◆ Task requirements:
Transcribe the listing below exactly, without pictures.
┌─ Available data
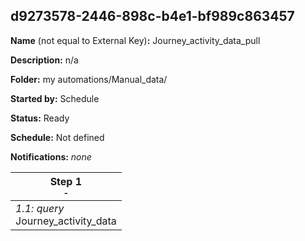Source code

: ## d9273578-2446-898c-b4e1-bf989c863457

**Name** (not equal to External Key)**:** Journey_activity_data_pull

**Description:** n/a

**Folder:** my automations/Manual_data/

**Started by:** Schedule

**Status:** Ready

**Schedule:** Not defined

**Notifications:** _none_


| Step 1<br>_<small>-</small>_ |
| --- |
| _1.1: query_<br>Journey_activity_data |
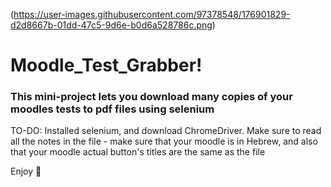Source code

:(https://user-images.githubusercontent.com/97378548/176901829-d2d8667b-01dd-47c5-9d6e-b0d6a528786c.png)
# Moodle_Test_Grabber!

### This mini-project lets you download many copies of your moodles tests to pdf files using selenium

TO-DO:
Installed selenium, and download ChromeDriver.
Make sure to read all the notes in the file - make sure that your moodle is in Hebrew, and also that your moodle actual button's titles are the same as the file

Enjoy 👏 
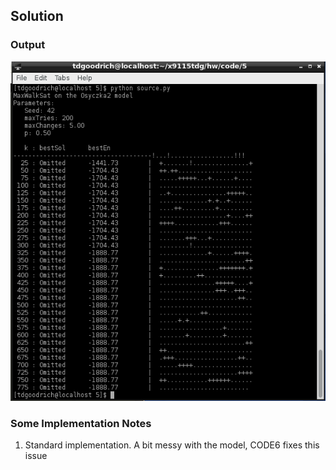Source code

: ## Solution

### Output
<img src="result.png" style="width: 600px;"/>

### Some Implementation Notes

1. Standard implementation. A bit messy with the model, CODE6 fixes this issue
└─
◆ Answer box:
Source code

: ## d9273578-2446-898c-b4e1-bf989c863457

**Name** (not equal to External Key)**:** Journey_activity_data_pull

**Description:** n/a

**Folder:** my automations/Manual_data/

**Started by:** Schedule

**Status:** Ready

**Schedule:** Not defined

**Notifications:** _none_


| Step 1<br>_<small>-</small>_ |
| --- |
| _1.1: query_<br>Journey_activity_data |
Source code

:(https://user-images.githubusercontent.com/97378548/176901829-d2d8667b-01dd-47c5-9d6e-b0d6a528786c.png)
# Moodle_Test_Grabber!

### This mini-project lets you download many copies of your moodles tests to pdf files using selenium

TO-DO:
Installed selenium, and download ChromeDriver.
Make sure to read all the notes in the file - make sure that your moodle is in Hebrew, and also that your moodle actual button's titles are the same as the file

Enjoy 👏 
Source code

: ## Solution

### Output
<img src="result.png" style="width: 600px;"/>

### Some Implementation Notes

1. Standard implementation. A bit messy with the model, CODE6 fixes this issue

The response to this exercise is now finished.